Directions: Print every line of the records below exactly as it reads.

Entries provided:
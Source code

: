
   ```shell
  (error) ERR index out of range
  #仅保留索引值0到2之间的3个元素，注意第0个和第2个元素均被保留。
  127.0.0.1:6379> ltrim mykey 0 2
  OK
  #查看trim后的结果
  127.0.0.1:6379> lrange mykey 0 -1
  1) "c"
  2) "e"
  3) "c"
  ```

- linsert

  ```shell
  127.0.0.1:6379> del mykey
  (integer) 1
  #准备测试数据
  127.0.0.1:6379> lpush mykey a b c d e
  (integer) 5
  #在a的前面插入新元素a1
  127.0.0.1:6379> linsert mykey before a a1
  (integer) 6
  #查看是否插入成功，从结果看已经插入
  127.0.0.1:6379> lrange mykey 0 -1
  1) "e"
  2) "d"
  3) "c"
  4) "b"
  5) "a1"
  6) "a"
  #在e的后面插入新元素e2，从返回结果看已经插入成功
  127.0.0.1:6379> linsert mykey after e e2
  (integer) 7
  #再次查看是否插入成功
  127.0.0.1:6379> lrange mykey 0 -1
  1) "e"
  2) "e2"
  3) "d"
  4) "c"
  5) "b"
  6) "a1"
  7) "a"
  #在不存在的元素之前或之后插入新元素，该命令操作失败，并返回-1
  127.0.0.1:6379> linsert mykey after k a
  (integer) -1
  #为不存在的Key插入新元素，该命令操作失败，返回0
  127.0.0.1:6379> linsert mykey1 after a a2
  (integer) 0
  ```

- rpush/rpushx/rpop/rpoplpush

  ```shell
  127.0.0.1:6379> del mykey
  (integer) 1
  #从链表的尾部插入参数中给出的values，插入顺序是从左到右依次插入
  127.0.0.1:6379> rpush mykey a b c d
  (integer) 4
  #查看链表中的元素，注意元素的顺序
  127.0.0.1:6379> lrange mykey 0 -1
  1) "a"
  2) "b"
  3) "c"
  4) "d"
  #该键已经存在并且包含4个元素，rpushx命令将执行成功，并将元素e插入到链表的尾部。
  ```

Exercise response:
Source code

:
   ```shell
  (error) ERR index out of range
  #仅保留索引值0到2之间的3个元素，注意第0个和第2个元素均被保留。
  127.0.0.1:6379> ltrim mykey 0 2
  OK
  #查看trim后的结果
  127.0.0.1:6379> lrange mykey 0 -1
  1) "c"
  2) "e"
  3) "c"
  ```

- linsert

  ```shell
  127.0.0.1:6379> del mykey
  (integer) 1
  #准备测试数据
  127.0.0.1:6379> lpush mykey a b c d e
  (integer) 5
  #在a的前面插入新元素a1
  127.0.0.1:6379> linsert mykey before a a1
  (integer) 6
  #查看是否插入成功，从结果看已经插入
  127.0.0.1:6379> lrange mykey 0 -1
  1) "e"
  2) "d"
  3) "c"
  4) "b"
  5) "a1"
  6) "a"
  #在e的后面插入新元素e2，从返回结果看已经插入成功
  127.0.0.1:6379> linsert mykey after e e2
  (integer) 7
  #再次查看是否插入成功
  127.0.0.1:6379> lrange mykey 0 -1
  1) "e"
  2) "e2"
  3) "d"
  4) "c"
  5) "b"
  6) "a1"
  7) "a"
  #在不存在的元素之前或之后插入新元素，该命令操作失败，并返回-1
  127.0.0.1:6379> linsert mykey after k a
  (integer) -1
  #为不存在的Key插入新元素，该命令操作失败，返回0
  127.0.0.1:6379> linsert mykey1 after a a2
  (integer) 0
  ```

- rpush/rpushx/rpop/rpoplpush

  ```shell
  127.0.0.1:6379> del mykey
  (integer) 1
  #从链表的尾部插入参数中给出的values，插入顺序是从左到右依次插入
  127.0.0.1:6379> rpush mykey a b c d
  (integer) 4
  #查看链表中的元素，注意元素的顺序
  127.0.0.1:6379> lrange mykey 0 -1
  1) "a"
  2) "b"
  3) "c"
  4) "d"
  #该键已经存在并且包含4个元素，rpushx命令将执行成功，并将元素e插入到链表的尾部。
  ```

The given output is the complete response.